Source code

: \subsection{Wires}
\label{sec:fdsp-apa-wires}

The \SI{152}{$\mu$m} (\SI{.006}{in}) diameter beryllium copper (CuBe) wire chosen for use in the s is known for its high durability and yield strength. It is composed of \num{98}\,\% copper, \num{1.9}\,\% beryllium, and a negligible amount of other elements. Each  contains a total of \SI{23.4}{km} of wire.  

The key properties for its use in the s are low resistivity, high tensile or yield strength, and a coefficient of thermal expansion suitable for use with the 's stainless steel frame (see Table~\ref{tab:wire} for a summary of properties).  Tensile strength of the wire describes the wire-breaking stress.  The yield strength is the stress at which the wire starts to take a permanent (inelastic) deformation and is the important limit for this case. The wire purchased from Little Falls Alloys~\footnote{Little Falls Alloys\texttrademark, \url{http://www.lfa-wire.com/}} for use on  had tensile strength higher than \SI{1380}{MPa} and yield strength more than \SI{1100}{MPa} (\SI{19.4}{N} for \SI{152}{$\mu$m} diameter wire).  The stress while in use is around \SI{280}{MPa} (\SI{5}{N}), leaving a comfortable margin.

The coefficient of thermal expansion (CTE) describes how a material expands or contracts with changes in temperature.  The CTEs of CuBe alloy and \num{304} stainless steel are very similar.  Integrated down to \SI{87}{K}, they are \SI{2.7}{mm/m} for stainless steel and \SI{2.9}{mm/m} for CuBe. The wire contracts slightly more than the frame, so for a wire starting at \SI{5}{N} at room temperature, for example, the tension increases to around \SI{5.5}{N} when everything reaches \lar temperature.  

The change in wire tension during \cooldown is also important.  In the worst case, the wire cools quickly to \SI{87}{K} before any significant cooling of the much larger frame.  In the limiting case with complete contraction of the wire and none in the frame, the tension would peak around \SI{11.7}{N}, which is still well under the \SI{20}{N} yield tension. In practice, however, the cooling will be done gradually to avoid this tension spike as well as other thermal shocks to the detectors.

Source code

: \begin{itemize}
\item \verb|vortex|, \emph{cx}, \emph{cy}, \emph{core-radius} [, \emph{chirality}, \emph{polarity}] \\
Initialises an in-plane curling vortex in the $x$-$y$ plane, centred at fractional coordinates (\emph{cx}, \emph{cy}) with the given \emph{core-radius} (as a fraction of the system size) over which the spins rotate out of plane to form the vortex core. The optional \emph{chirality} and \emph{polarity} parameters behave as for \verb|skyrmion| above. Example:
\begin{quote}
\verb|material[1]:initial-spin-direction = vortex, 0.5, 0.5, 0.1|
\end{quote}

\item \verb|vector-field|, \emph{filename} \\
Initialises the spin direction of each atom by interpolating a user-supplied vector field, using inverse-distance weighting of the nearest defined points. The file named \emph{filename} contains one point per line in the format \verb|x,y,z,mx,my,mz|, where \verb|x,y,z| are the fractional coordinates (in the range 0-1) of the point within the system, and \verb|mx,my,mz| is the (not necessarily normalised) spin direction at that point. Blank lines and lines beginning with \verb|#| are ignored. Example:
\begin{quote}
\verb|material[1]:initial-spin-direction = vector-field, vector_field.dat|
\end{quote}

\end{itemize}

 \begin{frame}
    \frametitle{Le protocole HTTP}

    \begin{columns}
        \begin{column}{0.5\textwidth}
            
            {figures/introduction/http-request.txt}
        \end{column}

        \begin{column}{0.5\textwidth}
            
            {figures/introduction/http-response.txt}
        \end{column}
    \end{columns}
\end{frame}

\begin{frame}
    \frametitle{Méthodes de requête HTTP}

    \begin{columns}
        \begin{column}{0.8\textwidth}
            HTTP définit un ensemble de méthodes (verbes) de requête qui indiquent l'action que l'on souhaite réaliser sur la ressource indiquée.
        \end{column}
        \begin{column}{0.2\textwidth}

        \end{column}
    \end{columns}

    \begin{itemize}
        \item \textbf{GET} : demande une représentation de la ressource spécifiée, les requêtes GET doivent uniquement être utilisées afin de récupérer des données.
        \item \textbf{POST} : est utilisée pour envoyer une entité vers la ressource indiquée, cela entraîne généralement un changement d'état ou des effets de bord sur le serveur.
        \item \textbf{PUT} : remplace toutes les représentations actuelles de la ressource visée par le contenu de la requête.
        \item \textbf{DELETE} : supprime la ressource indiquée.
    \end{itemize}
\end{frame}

--*--

* [WHAT NEEDS TO BE DONE]
For every line above that includes the word "figures", return the line.

* [OUTPUT FOR THIS TASK]
            {figures/introduction/http-request.txt}
            {figures/introduction/http-response.txt}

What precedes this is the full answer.